ABOUT THIS TASK:
Using the data that follows, return exactly the lines from the one that contains "the license information." through the one that contains "After the installation, this", ends included.

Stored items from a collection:

--------------------------------------------------

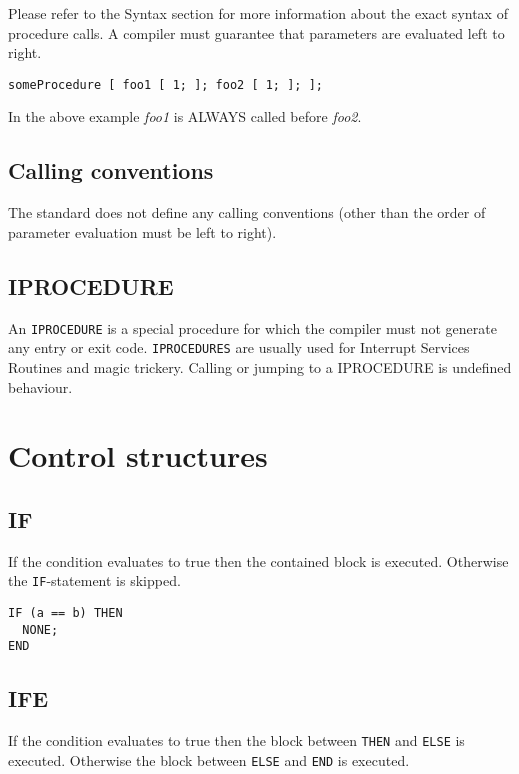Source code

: Please refer to the Syntax section for more information about the exact syntax of procedure calls. A compiler must guarantee that parameters are evaluated left to right.

\begin{verbatim}
someProcedure [ foo1 [ 1; ]; foo2 [ 1; ]; ];
\end{verbatim}

In the above example \emph{foo1} is ALWAYS called before \emph{foo2}. 

\subsection{Calling conventions}

The standard does not define any calling conventions (other than the order of parameter evaluation must be left to right). 

\subsection{IPROCEDURE}

An \verb|IPROCEDURE| is a special procedure for which the compiler must not generate any entry or exit code. \verb|IPROCEDURES| are usually used
for Interrupt Services Routines and magic trickery. Calling or jumping to a IPROCEDURE is undefined behaviour. 

\section{Control structures}

\subsection{IF}

If the condition evaluates to true then the contained block is executed. Otherwise the \verb|IF|-statement is skipped.

\begin{verbatim}
IF (a == b) THEN
  NONE;
END
\end{verbatim} 

\subsection{IFE}

If the condition evaluates to true then the block between \verb|THEN| and \verb|ELSE| is executed. Otherwise the block between \verb|ELSE| and \verb|END|
is executed. 

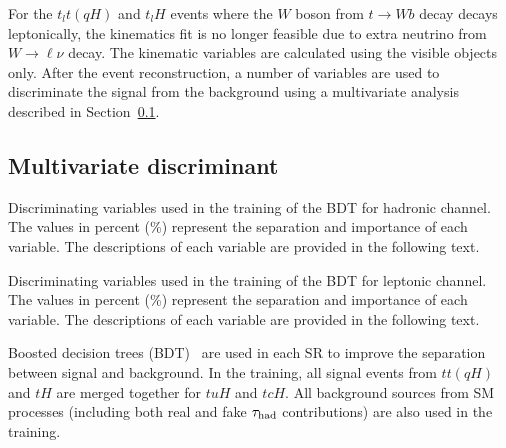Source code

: For the  $t_lt(qH)$ and $t_lH$ events where the $W$ boson from $t\to W b$ decay decays leptonically,
the kinematics fit is no longer feasible due to extra neutrino from $W\rightarrow \ell\nu$ decay. The kinematic variables are calculated using the visible
objects only. After the event reconstruction, a number of variables are used to discriminate the signal from the background using a multivariate analysis described
in Section~\ref{sec:tmva}.



\subsection{Multivariate discriminant}
\label{sec:tmva}

\begin{table}[t!]
  \caption{\small{Discriminating variables used in the training of the BDT for hadronic channel.
      The values in percent (\%) represent the separation and importance of each variable.
    The descriptions of each variable are provided in the following text.}}
\label{tab:importance_xTFW}

\end{table}

\begin{table}[t!]
  \caption{\small{Discriminating variables used in the training of the BDT for leptonic channel.
      The values in percent (\%) represent the separation and importance of each variable.
    The descriptions of each variable are provided in the following text.}}
\label{tab:importance_tthML}

\end{table}

Boosted decision trees (BDT)~\cite{Hocker:2007ht} are used in each SR to improve the separation between signal and background. 
In the training, all signal events from $tt(qH)$ and $tH$ are merged together for $tuH$ and $tcH$. All background sources from SM processes
(including both real and fake $\tau_{\mathrm{had}}$ contributions) are also used in the training.

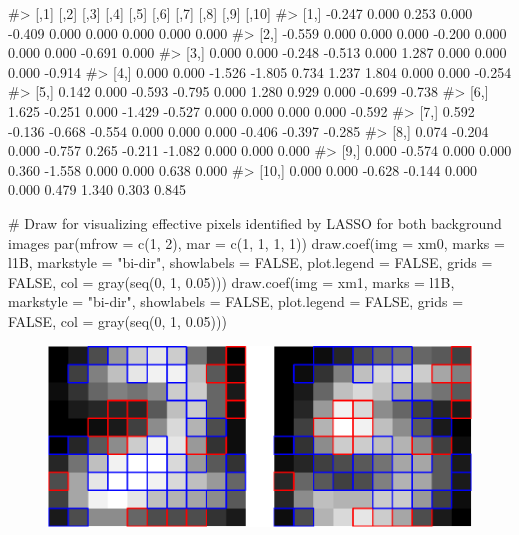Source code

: \begin{Schunk}
\begin{Soutput}
#>         [,1]   [,2]   [,3]   [,4]   [,5]   [,6]   [,7]   [,8]   [,9]  [,10]
#>  [1,] -0.247  0.000  0.253  0.000 -0.409  0.000  0.000  0.000  0.000  0.000
#>  [2,] -0.559  0.000  0.000  0.000 -0.200  0.000  0.000  0.000 -0.691  0.000
#>  [3,]  0.000  0.000 -0.248 -0.513  0.000  1.287  0.000  0.000  0.000 -0.914
#>  [4,]  0.000  0.000 -1.526 -1.805  0.734  1.237  1.804  0.000  0.000 -0.254
#>  [5,]  0.142  0.000 -0.593 -0.795  0.000  1.280  0.929  0.000 -0.699 -0.738
#>  [6,]  1.625 -0.251  0.000 -1.429 -0.527  0.000  0.000  0.000  0.000 -0.592
#>  [7,]  0.592 -0.136 -0.668 -0.554  0.000  0.000  0.000 -0.406 -0.397 -0.285
#>  [8,]  0.074 -0.204  0.000 -0.757  0.265 -0.211 -1.082  0.000  0.000  0.000
#>  [9,]  0.000 -0.574  0.000  0.000  0.360 -1.558  0.000  0.000  0.638  0.000
#> [10,]  0.000  0.000 -0.628 -0.144  0.000  0.000  0.479  1.340  0.303  0.845
\end{Soutput}
\begin{Sinput}
# Draw for visualizing effective pixels identified by LASSO for both background images 
par(mfrow = c(1, 2), mar = c(1, 1, 1, 1))
draw.coef(img = xm0, marks = l1B, markstyle = "bi-dir", showlabels = FALSE, 
          plot.legend = FALSE, grids = FALSE, col = gray(seq(0, 1, 0.05)))
draw.coef(img = xm1, marks = l1B, markstyle = "bi-dir", showlabels = FALSE, 
          plot.legend = FALSE, grids = FALSE, col = gray(seq(0, 1, 0.05)))
\end{Sinput}
\begin{figure}

{\centering \includegraphics[width=0.95\linewidth]{chen-chang-chen-tzeng-chang_files/figure-latex/mnistlasso-1} 

}
\end{figure}
\end{Schunk}
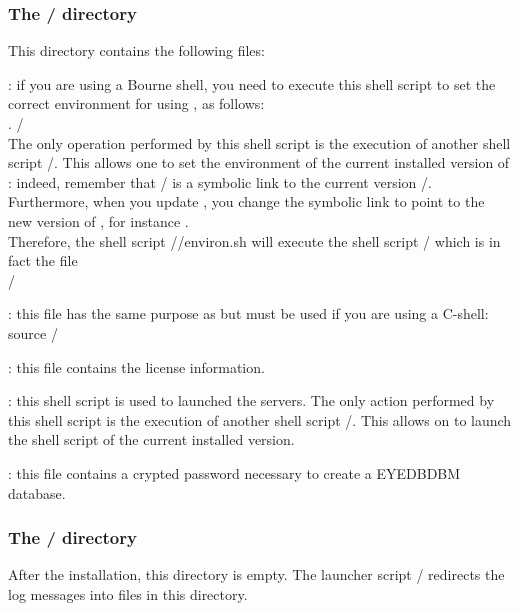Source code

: \subsubsection{The \tdir/ directory}
This directory contains the following files:
\bi
\item {}: if you are using a Bourne shell, you need to execute
this shell script to set the correct environment for using \eyedb, as follows:
\\
. \tdir/
\\
The only operation performed by this shell script is the execution of
another shell script \tdir/.
This allows one to set the environment of the current
installed version of \eyedbX: indeed,
remember that \tdir/ is a symbolic link to the current version
\tdir/. Furthermore, when you update \eyedbX, you change the
 symbolic link to point to the new version of \eyedbX, for instance
.\\
Therefore, the shell script \tdir//environ.sh will execute
the shell script \tdir/ which is in fact the file\\
\tdir/
\item {}: this file has the same purpose as 
but must be used if you are using a C-shell:
\\
source \tdir/
\item {}: this file contains the license information.
\item {}: this shell script is used to launched the \eyedb servers.
The only action performed by this shell script is the execution
of another shell script \tdir/.
This allows on to launch the  shell script of the
current installed version. 
\item {}: this file contains a crypted password necessary
to create a \textsc{EYEDBDBM} database.
\ei
\subsubsection{The \tdir/ directory}
After the installation, this directory is empty. The launcher script
\tdir/ redirects the log messages into files
in this directory.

--------------------------------------------------

ANSWER AREA:
\item {}: this file contains the license information.
\item {}: this shell script is used to launched the \eyedb servers.
The only action performed by this shell script is the execution
of another shell script \tdir/.
This allows on to launch the  shell script of the
current installed version. 
\item {}: this file contains a crypted password necessary
to create a \textsc{EYEDBDBM} database.
\ei
\subsubsection{The \tdir/ directory}
After the installation, this directory is empty. The launcher script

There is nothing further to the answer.